A POLÍTICA EXTERNA DE IELTSIN: APROXIMAÇÃO A OCIDENTE, ENVOLVIMENTO A LESTE E
BALANCEAMENTO LESTE-OESTE
Em Junho de 1991, proclamando a Rússia como democracia plural, Boris Ielstin
foi eleito Presidente, legitimado pela sua capacidade de liderança na defesa de
direitos e liberdades fundamentais, com particular relevo aquando do golpe de
Estado. Para além disso, no seguimento destes desenvolvimentos, o Partido
Comunista foi banido. No entanto, eleito como uma nova face da reforma, Ieltsin
não foi bem-sucedido no processo de transição democrática, tornando-se
progressivamente dependente e ávido de poder, centralizando autoridade e
deixando pouco espaço de manobra para visões alternativas em formação na nova
Rússia. Os críticos da postura europeísta promovida por Gorbachev apelaram a um
enfoque da política externa na Eurásia, enquanto os nacionalistas pressionaram
para a concentração das decisões políticas nas questões internas, para que a
Rússia pudesse reunir condições económico-sociais e políticas essenciais à sua
projecção externa de forma sustentada no que era definido como o seu
"estrangeiro próximo", leia-se ex-espaço soviético.

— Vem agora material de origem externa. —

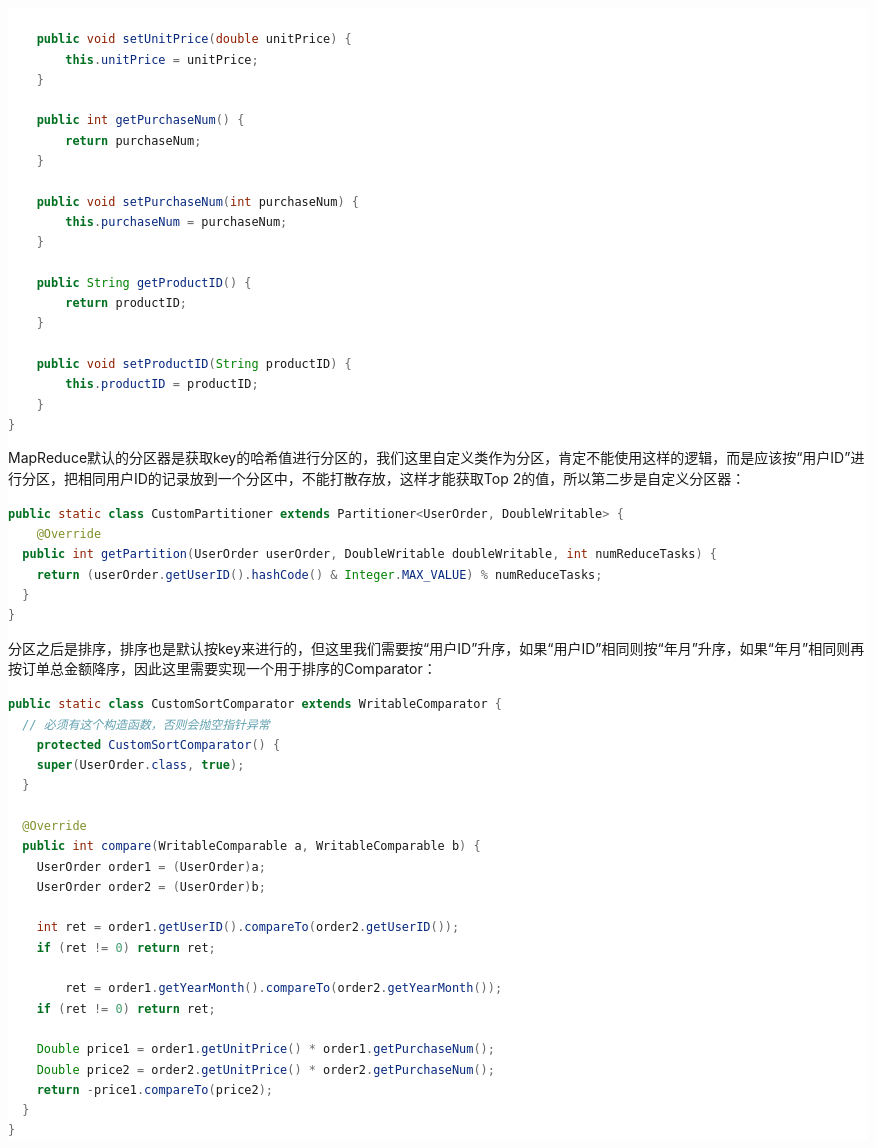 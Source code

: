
 ```java

    public void setUnitPrice(double unitPrice) {
        this.unitPrice = unitPrice;
    }

    public int getPurchaseNum() {
        return purchaseNum;
    }

    public void setPurchaseNum(int purchaseNum) {
        this.purchaseNum = purchaseNum;
    }

    public String getProductID() {
        return productID;
    }

    public void setProductID(String productID) {
        this.productID = productID;
    }
}
```

MapReduce默认的分区器是获取key的哈希值进行分区的，我们这里自定义类作为分区，肯定不能使用这样的逻辑，而是应该按“用户ID”进行分区，把相同用户ID的记录放到一个分区中，不能打散存放，这样才能获取Top 2的值，所以第二步是自定义分区器：

```java
public static class CustomPartitioner extends Partitioner<UserOrder, DoubleWritable> {
	@Override
  public int getPartition(UserOrder userOrder, DoubleWritable doubleWritable, int numReduceTasks) {
    return (userOrder.getUserID().hashCode() & Integer.MAX_VALUE) % numReduceTasks;
  }
}
```

分区之后是排序，排序也是默认按key来进行的，但这里我们需要按“用户ID”升序，如果“用户ID”相同则按“年月”升序，如果“年月”相同则再按订单总金额降序，因此这里需要实现一个用于排序的Comparator：

```java
public static class CustomSortComparator extends WritableComparator {
  // 必须有这个构造函数，否则会抛空指针异常
	protected CustomSortComparator() {
  	super(UserOrder.class, true);
  }

  @Override
  public int compare(WritableComparable a, WritableComparable b) {
  	UserOrder order1 = (UserOrder)a;
    UserOrder order2 = (UserOrder)b;

    int ret = order1.getUserID().compareTo(order2.getUserID());
    if (ret != 0) return ret;
    
		ret = order1.getYearMonth().compareTo(order2.getYearMonth());
    if (ret != 0) return ret;
    
    Double price1 = order1.getUnitPrice() * order1.getPurchaseNum();
    Double price2 = order2.getUnitPrice() * order2.getPurchaseNum();
    return -price1.compareTo(price2);
  }
}
```
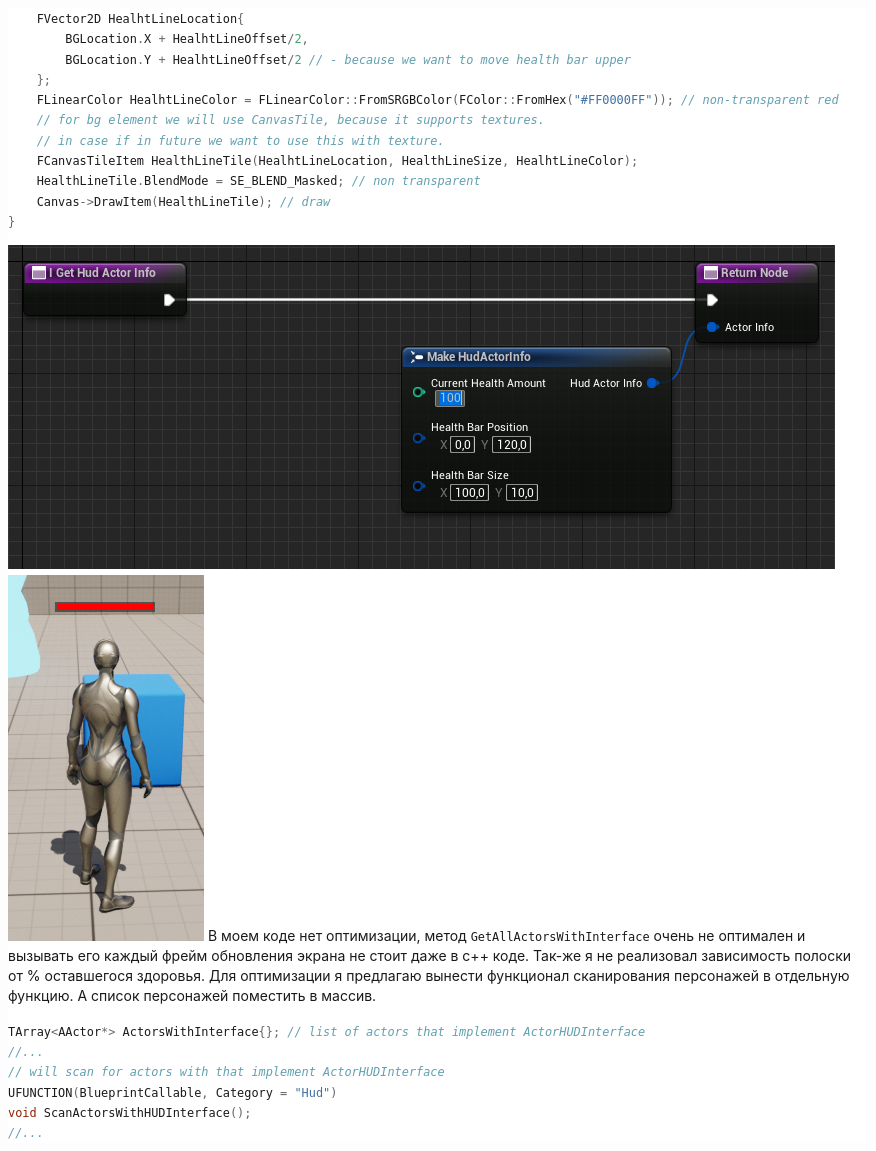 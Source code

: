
 ```cpp
    FVector2D HealhtLineLocation{
        BGLocation.X + HealhtLineOffset/2,
        BGLocation.Y + HealhtLineOffset/2 // - because we want to move health bar upper
    };
    FLinearColor HealhtLineColor = FLinearColor::FromSRGBColor(FColor::FromHex("#FF0000FF")); // non-transparent red
    // for bg element we will use CanvasTile, because it supports textures.
    // in case if in future we want to use this with texture.
    FCanvasTileItem HealthLineTile(HealhtLineLocation, HealthLineSize, HealhtLineColor);
    HealthLineTile.BlendMode = SE_BLEND_Masked; // non transparent
    Canvas->DrawItem(HealthLineTile); // draw
}
```
![1f404e249024e9b6d2dadf0b72f03f99.png](../images/1f404e249024e9b6d2dadf0b72f03f99.png)
![d7efbad92f7a08fbd3690e2d05a5d1b3.png](../images/d7efbad92f7a08fbd3690e2d05a5d1b3.png)
В моем коде нет оптимизации, метод `GetAllActorsWithInterface` очень не оптимален и вызывать его каждый фрейм обновления экрана не стоит даже в с++ коде.
Так-же я не реализовал зависимость полоски от % оставшегося здоровья.
Для оптимизации я предлагаю вынести функционал сканирования персонажей в отдельную функцию. А список персонажей поместить в массив.
```cpp
TArray<AActor*> ActorsWithInterface{}; // list of actors that implement ActorHUDInterface
//...
// will scan for actors with that implement ActorHUDInterface
UFUNCTION(BlueprintCallable, Category = "Hud")
void ScanActorsWithHUDInterface();
//...
```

Ieltsin enfrentou dificuldades na procura de equilíbrios com o Parlamento,
resultando da política plural que culminou num referendo e voto presidencial de
confiança em Abril de 1993. No Verão desse ano, Ieltsin reuniu uma convenção
constitucional para redigir uma nova Constituição pós-soviética, reflectindo as
mudanças que ocorreram e melhor espelhavam a nova Rússia que então se
desenhava. No entanto, nas lutas internas pelo poder, o Parlamento, de forma
autónoma, também criou um comité constitucional para o mesmo efeito, levando
obviamente à apresentação de duas versões distintas do projecto constitucional.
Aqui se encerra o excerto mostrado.